The deaths of ten New Yorkers in one week of cold weather are not accidents or policy failures but the predictable outcome of treating housing as a commodity. As De La Cruz states, 'we live in a country that should be able to provide the basic necessities'—the resources exist, but their allocation is determined by profit rather than need. For working-class people, the lesson is that electoral reformism cannot fundamentally resolve housing contradictions rooted in property relations. Tenant organizing, rent strikes, and demands for housing decommodification represent the necessary terrain of struggle. The immediate fight for 'safe haven' shelters and tenant protections must connect to the longer-term project of removing housing from the market entirely. Every frozen body is an indictment of a system that builds luxury towers while people die in doorways.

Suggested Reading

  • The State and Revolution by V.I. Lenin (1917) Lenin's analysis of the state as an instrument of class rule illuminates why municipal government responds to homelessness with police sweeps rather than housing provision—the state manages capitalism's contradictions, it doesn't resolve them.

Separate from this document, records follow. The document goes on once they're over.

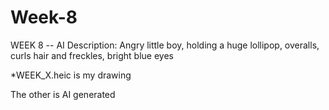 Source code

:# Week-8
WEEK 8 -- AI Description: Angry little boy, holding a huge lollipop, overalls, curls hair and freckles, bright blue eyes

*WEEK_X.heic is my drawing

The other is AI generated
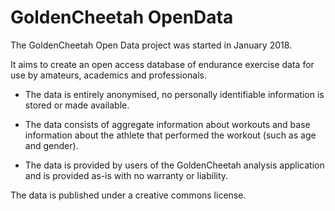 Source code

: # GoldenCheetah OpenData

The GoldenCheetah Open Data project was started in January 2018.

It aims to create an open access database of endurance exercise data
for use by amateurs, academics and professionals.

* The data is entirely anonymised, no personally identifiable information is stored or made available.

* The data consists of aggregate information about workouts and base information about the athlete that performed the workout (such as age and gender).

* The data is provided by users of the GoldenCheetah analysis application and is provided as-is with no warranty or liability.

The data is published under a creative commons license.
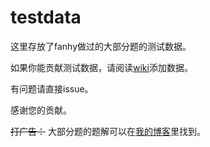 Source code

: # testdata

这里存放了fanhy做过的大部分题的测试数据。

如果你能贡献测试数据，请阅读[wiki](https://github.com/Fanhy531/testdata/wiki)添加数据。

有问题请直接issue。

感谢您的贡献。

~~打广告：~~ 大部分题的题解可以在[我的博客](https://fanhy531.github.io/)里找到。
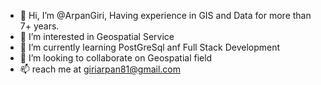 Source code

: - 👋 Hi, I’m @ArpanGiri, Having experience in GIS and Data for more than 7+ years.
- 👀 I’m interested in Geospatial Service
- 🌱 I’m currently learning PostGreSql anf Full Stack Development 
- 💞️ I’m looking to collaborate on Geospatial field
- 📫 reach me at  giriarpan81@gmail.com

<!---
ArpanGiri/ArpanGiri is a ✨ special ✨ repository because its `README.md` (this file) appears on your GitHub profile.
You can click the Preview link to take a look at your changes.
--->
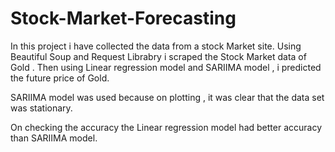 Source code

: # Stock-Market-Forecasting

In this project i have collected the data from a stock Market site.
Using Beautiful Soup and Request Librabry i scraped the Stock Market data of Gold . Then using Linear regression model and SARIIMA model , i predicted the future price of Gold.

SARIIMA model was used because on plotting , it was clear that the data set was stationary.

On checking the accuracy the Linear regression model had better accuracy than SARIIMA model.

  • The Shock Doctrine by Naomi Klein (2007) Klein documents how crises—including housing crises—become opportunities for further privatization and dispossession, a pattern visible in post-2008 housing financialization that intensified New York's affordability crisis.
  • The New Imperialism by David Harvey (2003) Harvey's concept of 'accumulation by dispossession' explains how housing becomes a site of capital extraction from working-class populations, connecting local homelessness to global patterns of urban displacement.